_EXERCISE AIM_
Say how many lines in the records contain "receiver". The reply must consist of the number alone.

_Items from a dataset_
———
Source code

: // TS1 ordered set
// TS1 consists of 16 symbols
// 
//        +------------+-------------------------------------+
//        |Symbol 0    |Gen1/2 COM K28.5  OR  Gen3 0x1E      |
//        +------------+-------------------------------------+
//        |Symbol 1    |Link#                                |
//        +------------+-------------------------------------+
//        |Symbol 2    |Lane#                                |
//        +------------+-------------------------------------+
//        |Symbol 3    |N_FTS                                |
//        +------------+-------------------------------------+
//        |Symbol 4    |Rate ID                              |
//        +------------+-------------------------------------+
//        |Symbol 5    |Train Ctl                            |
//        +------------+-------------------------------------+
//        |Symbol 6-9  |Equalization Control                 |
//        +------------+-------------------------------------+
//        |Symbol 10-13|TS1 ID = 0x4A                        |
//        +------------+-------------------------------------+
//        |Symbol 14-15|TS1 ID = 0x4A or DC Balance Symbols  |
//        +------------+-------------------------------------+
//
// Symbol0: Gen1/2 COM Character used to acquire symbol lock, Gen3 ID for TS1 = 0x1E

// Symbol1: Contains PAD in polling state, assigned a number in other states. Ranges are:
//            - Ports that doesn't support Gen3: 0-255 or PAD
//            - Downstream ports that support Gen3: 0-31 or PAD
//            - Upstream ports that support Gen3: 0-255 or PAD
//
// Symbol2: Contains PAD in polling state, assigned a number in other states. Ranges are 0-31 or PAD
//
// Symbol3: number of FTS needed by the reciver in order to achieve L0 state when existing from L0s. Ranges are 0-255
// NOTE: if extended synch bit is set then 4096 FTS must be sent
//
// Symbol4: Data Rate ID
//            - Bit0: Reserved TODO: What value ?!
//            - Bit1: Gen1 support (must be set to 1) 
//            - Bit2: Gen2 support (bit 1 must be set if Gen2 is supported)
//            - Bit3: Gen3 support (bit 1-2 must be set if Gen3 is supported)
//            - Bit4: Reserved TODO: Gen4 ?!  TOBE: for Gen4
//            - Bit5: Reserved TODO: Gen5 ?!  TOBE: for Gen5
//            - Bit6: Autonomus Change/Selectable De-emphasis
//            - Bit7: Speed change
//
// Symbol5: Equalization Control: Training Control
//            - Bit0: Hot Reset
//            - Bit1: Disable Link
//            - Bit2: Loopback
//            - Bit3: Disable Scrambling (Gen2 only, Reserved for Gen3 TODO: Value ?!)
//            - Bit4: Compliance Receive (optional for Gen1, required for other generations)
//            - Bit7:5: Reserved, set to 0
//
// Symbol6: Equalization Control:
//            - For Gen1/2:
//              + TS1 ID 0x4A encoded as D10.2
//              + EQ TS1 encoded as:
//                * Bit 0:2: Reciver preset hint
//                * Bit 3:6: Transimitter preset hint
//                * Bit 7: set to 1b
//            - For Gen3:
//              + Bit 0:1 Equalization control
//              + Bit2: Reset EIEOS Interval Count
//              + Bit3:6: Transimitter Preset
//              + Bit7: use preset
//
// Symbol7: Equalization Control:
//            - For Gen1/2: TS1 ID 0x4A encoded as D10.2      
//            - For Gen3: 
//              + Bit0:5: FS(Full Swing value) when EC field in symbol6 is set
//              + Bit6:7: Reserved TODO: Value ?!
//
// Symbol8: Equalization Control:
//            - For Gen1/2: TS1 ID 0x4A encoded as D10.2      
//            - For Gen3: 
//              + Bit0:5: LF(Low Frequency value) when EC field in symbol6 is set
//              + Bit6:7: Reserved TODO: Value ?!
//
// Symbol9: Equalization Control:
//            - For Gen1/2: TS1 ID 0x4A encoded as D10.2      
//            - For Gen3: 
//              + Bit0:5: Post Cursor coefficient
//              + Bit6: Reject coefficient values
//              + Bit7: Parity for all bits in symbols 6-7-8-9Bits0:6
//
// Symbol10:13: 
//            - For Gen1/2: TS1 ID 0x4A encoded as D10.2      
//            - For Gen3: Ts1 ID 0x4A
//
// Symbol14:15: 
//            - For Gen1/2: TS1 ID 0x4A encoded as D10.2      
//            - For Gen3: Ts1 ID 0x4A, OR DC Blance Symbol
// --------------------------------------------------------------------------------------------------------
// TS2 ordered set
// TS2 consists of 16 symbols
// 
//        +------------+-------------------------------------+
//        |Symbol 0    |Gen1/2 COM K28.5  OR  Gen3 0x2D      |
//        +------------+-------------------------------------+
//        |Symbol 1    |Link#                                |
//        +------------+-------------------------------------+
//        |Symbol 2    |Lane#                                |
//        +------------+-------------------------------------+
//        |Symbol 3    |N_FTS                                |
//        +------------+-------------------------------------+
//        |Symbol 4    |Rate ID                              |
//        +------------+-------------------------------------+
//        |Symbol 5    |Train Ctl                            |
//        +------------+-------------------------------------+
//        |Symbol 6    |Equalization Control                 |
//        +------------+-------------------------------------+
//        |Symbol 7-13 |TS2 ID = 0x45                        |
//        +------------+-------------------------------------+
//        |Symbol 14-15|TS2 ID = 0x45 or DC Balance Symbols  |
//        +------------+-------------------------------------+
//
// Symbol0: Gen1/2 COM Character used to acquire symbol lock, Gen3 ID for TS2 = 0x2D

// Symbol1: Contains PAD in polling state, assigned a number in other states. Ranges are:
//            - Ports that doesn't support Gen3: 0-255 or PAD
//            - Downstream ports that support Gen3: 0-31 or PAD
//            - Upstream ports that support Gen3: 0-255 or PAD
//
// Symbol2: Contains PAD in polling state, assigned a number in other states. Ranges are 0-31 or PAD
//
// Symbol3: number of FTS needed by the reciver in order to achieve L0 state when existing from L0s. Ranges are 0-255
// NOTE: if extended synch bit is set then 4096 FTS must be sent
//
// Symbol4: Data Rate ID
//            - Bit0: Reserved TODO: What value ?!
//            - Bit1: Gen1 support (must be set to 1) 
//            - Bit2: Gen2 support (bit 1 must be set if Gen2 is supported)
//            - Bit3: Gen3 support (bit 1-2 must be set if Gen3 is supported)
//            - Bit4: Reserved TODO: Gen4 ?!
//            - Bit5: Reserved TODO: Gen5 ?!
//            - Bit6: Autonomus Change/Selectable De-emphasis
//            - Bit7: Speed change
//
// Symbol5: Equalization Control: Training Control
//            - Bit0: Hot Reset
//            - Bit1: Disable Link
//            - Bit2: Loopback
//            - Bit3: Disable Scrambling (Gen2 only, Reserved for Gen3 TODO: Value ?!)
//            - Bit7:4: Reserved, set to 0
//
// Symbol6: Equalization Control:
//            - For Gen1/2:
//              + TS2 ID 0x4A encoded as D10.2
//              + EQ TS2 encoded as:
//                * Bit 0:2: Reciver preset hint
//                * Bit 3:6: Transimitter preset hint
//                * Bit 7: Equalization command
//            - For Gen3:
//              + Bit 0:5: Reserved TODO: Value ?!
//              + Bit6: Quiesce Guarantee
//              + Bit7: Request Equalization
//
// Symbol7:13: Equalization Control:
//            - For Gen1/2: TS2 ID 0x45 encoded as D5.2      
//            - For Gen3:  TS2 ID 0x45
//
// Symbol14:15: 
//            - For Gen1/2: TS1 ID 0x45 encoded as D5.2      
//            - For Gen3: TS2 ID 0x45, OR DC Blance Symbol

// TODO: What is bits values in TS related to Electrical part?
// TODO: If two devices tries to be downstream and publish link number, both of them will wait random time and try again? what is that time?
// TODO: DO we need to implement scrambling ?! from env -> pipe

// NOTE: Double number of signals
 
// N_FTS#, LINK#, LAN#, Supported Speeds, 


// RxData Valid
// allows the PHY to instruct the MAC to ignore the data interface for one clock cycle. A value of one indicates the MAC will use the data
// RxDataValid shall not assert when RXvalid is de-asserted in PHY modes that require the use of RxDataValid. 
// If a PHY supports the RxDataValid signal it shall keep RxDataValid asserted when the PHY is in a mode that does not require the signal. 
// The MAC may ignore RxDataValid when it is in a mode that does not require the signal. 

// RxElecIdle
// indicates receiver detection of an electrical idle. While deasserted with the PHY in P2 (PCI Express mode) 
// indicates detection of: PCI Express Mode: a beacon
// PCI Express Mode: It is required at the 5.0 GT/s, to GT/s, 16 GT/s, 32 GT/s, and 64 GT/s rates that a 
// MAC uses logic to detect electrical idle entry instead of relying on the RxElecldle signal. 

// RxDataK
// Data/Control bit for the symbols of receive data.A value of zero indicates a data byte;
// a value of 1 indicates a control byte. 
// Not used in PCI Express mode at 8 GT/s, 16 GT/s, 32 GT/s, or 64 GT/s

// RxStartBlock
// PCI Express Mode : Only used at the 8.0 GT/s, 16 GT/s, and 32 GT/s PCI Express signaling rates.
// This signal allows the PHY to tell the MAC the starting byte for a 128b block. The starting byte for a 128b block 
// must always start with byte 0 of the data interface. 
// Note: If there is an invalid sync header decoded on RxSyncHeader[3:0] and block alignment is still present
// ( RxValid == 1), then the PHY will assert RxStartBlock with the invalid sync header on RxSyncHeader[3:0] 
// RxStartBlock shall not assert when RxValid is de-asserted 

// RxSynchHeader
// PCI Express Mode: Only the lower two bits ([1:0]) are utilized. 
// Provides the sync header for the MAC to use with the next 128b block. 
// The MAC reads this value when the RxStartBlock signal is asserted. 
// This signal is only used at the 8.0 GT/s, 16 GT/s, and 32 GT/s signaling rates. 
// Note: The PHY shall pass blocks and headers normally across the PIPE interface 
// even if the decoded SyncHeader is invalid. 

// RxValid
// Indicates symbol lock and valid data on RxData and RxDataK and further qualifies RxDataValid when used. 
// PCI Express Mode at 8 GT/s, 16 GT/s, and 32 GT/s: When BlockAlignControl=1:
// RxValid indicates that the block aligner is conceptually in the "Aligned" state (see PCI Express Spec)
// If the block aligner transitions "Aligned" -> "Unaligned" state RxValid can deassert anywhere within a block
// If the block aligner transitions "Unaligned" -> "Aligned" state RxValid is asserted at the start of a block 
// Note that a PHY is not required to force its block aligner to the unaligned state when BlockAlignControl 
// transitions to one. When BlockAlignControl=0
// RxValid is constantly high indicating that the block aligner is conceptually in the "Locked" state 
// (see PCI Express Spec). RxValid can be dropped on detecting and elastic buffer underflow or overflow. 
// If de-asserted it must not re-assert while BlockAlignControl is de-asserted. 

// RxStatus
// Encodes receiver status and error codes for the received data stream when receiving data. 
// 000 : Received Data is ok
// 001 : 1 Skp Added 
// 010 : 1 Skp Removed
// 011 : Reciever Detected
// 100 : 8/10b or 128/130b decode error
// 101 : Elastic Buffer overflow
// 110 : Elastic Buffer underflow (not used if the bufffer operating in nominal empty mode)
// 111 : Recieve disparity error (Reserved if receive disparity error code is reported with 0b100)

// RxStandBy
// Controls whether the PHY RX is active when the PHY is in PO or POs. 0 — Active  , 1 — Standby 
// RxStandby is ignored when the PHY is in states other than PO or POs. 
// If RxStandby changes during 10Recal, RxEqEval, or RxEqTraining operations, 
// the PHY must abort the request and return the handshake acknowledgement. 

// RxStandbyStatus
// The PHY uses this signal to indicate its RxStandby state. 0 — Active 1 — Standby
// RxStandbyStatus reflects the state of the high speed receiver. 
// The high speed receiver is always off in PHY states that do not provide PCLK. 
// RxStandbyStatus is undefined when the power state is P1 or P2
———
_EXERCISE SOLUTION_
4